I remember the warm, fuzzy glow of the moral superiority of my twenties.

Then my husband and I moved to the suburbs in preparation for parenthood.

And, like dieting, some of those choices got harder.

In our defence, it’s a near suburb: 15-20 minute drive to downtown. While that’s got more to do with not wanting to spend our lives in a car, than environmental conscientiousness …

You’re welcome Planet Earth!

And as the proud new owner of a YARD I also learned how to plant and maintain a vegetable garden during my first few years of home ownership and dutifully composted.

I figure that compensated for some of the commute, right?

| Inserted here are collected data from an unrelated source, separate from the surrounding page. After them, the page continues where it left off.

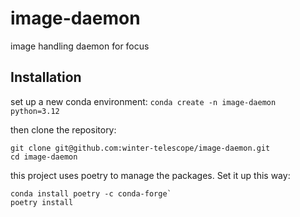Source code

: # image-daemon
image handling daemon for focus


## Installation
set up a new conda environment: `conda create -n image-daemon python=3.12`

then clone the repository: 

```shell
git clone git@github.com:winter-telescope/image-daemon.git
cd image-daemon
```

this project uses poetry to manage the packages. Set it up this way:

```shell
conda install poetry -c conda-forge`
poetry install
```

About that, my husband and I assumed we’d both bus to work.

Until we worked out, even with parking, it was cheaper to drive.

Anyone who has survived the first year of home ownership knows you just kinda hemorrhage money. Heck! We didn’t even own a living room couch until we’d been in our home for a year.

Money mattered.

In our defence, we carpooled until my job changed.

Then we had kids.

And, again, like dieting, some of those choices, again, got harder.

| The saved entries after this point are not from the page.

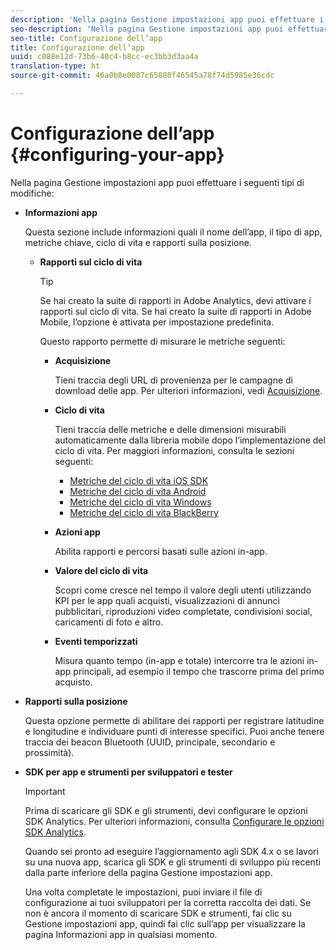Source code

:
 ```yaml
---
description: 'Nella pagina Gestione impostazioni app puoi effettuare i seguenti tipi di modifiche '
seo-description: 'Nella pagina Gestione impostazioni app puoi effettuare i seguenti tipi di modifiche '
seo-title: Configurazione dell’app
title: Configurazione dell’app
uuid: c088e12d-73b6-40c4-b8cc-ec3bb3d3aa4a
translation-type: ht
source-git-commit: 46a0b8e0087c65880f46545a78f74d5985e36cdc

---
```



# Configurazione dell’app {#configuring-your-app}

Nella pagina Gestione impostazioni app puoi effettuare i seguenti tipi di modifiche:

* **Informazioni app**

   Questa sezione include informazioni quali il nome dell’app, il tipo di app, metriche chiave, ciclo di vita e rapporti sulla posizione.

   * **Rapporti sul ciclo di vita**

      >[!TIP]
      >
      >Se hai creato la suite di rapporti in Adobe Analytics, devi attivare i rapporti sul ciclo di vita. Se hai creato la suite di rapporti in Adobe Mobile, l’opzione è attivata per impostazione predefinita.

      Questo rapporto permette di misurare le metriche seguenti:

      * **Acquisizione**

         Tieni traccia degli URL di provenienza per le campagne di download delle app. Per ulteriori informazioni, vedi [Acquisizione](/help/using/acquisition-main/acquisition-main.md).

      * **Ciclo di vita**

         Tieni traccia delle metriche e delle dimensioni misurabili automaticamente dalla libreria mobile dopo l’implementazione del ciclo di vita. Per maggiori informazioni, consulta le sezioni seguenti:

         * [Metriche del ciclo di vita iOS SDK](/help/ios/metrics.md)
         * [Metriche del ciclo di vita Android](/help/android/metrics.md)
         * [Metriche del ciclo di vita Windows](/help/universal-windows/metrics.md)
         * [Metriche del ciclo di vita BlackBerry](/help/blackberry/metrics.md)
      * **Azioni app**

         Abilita rapporti e percorsi basati sulle azioni in-app.

      * **Valore del ciclo di vita**

         Scopri come cresce nel tempo il valore degli utenti utilizzando KPI per le app quali acquisti, visualizzazioni di annunci pubblicitari, riproduzioni video completate, condivisioni social, caricamenti di foto e altro.

      * **Eventi temporizzati**

         Misura quanto tempo (in-app e totale) intercorre tra le azioni in-app principali, ad esempio il tempo che trascorre prima del primo acquisto.


* **Rapporti sulla posizione**

   Questa opzione permette di abilitare dei rapporti per registrare latitudine e longitudine e individuare punti di interesse specifici. Puoi anche tenere traccia dei beacon Bluetooth (UUID, principale, secondario e prossimità).

* **SDK per app e strumenti per sviluppatori e tester**

   >[!IMPORTANT]
   >
   >Prima di scaricare gli SDK e gli strumenti, devi configurare le opzioni SDK Analytics. Per ulteriori informazioni, consulta [Configurare le opzioni SDK Analytics](/help/using/c-manage-app-settings/c-mob-confg-app/t-config-analytics/t-config-analytics.md).

   Quando sei pronto ad eseguire l’aggiornamento agli SDK 4.x o se lavori su una nuova app, scarica gli SDK e gli strumenti di sviluppo più recenti dalla parte inferiore della pagina Gestione impostazioni app.

   Una volta completate le impostazioni, puoi inviare il file di configurazione ai tuoi sviluppatori per la corretta raccolta dei dati. Se non è ancora il momento di scaricare SDK e strumenti, fai clic su Gestione impostazioni app, quindi fai clic sull’app per visualizzare la pagina Informazioni app in qualsiasi momento.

Among other things? Now that I realize kids in are car seats for, like, FOREVER, and how much crap they need, I’m way less judgemental of people who drive minivans and SUVs.

Links to source

Links to source

We still drive smaller cars, but I GET the need for space. If we ever want to bring anyone who isn’t skinny enough to be sandwiched between two car seats somewhere with us (which is basically anyone over about 130 lbs, and comfortably less), we’re suddenly taking two cars.

As for family holidays and trunk space? Let’s just say my years of playing Tetris for hours to and from away swim meets has come in handy. Don’t even get me started on stroller sizes. Let’s just say the peasants danced when we retired the baby tank.

There really isn't much other room in the trunk once this bad boy was in there... 'Twas a happy day when the kids were old enough for umbrella strollers and happier still when they walked!

There really isn’t much other room in the trunk once this bad boy was in there… ‘Twas a happy day when the kids were old enough for umbrella strollers and happier still when they walked!

Graco – I’m looking at you, so sturdy and affordable and, well, HUGE.

There’s no way we could make our current life work WITHOUT driving. Too far to reasonably bike – and in winter with kids bumping along in the back would be impractical. Bussing would cut more into the work day that daycare pickup deadlines already do. Heck! We currently drive our eldest to daycare to then be bussed to school because that means we drop off and pick up both kids at the same place. Need to coordinate a busy schedule between two working parents is the main driver there.

Telework is not currently an option for either my husband’s profession or mine. Particularly in his case, he’s a photographer. You can’t really “remote in” for that.

But I want to write about what I can do, not what I can’t.

I posted here in February about re-engaging with ways to be compassionate and engaged with the world. I think this might be the post where I signal starting to think about what I can reasonably start doing again on this front.

In a few years my eldest will be able to walk to school, so that’s a start there.

And while we keep both our small Mazda’s well maintained, which I know helps – I could look into what else can be done there.

We’ve already done a number of the eco upgrades on our home: new furnace, efficient appliances. We’ve had an eco inspection as well, so know what else we could do. I’m thinking added insulation in the attic is next.

And maybe this really is the summer that I start my veggie garden again – defunct since the birthing of babies began. It’s a lot of work, but I know the girls would like it.

And the eldest is learning to bike. The youngest is hell on a trike. She also has an early obsession with stargazing. I should maybe try to turn that into something more than our “race to point out the moon from the car” and our Pinterest board.

I think we really will backyard camp this summer.

What about you? What choices do you make to be environmental? Are you doing anything to celebrate Earth Day?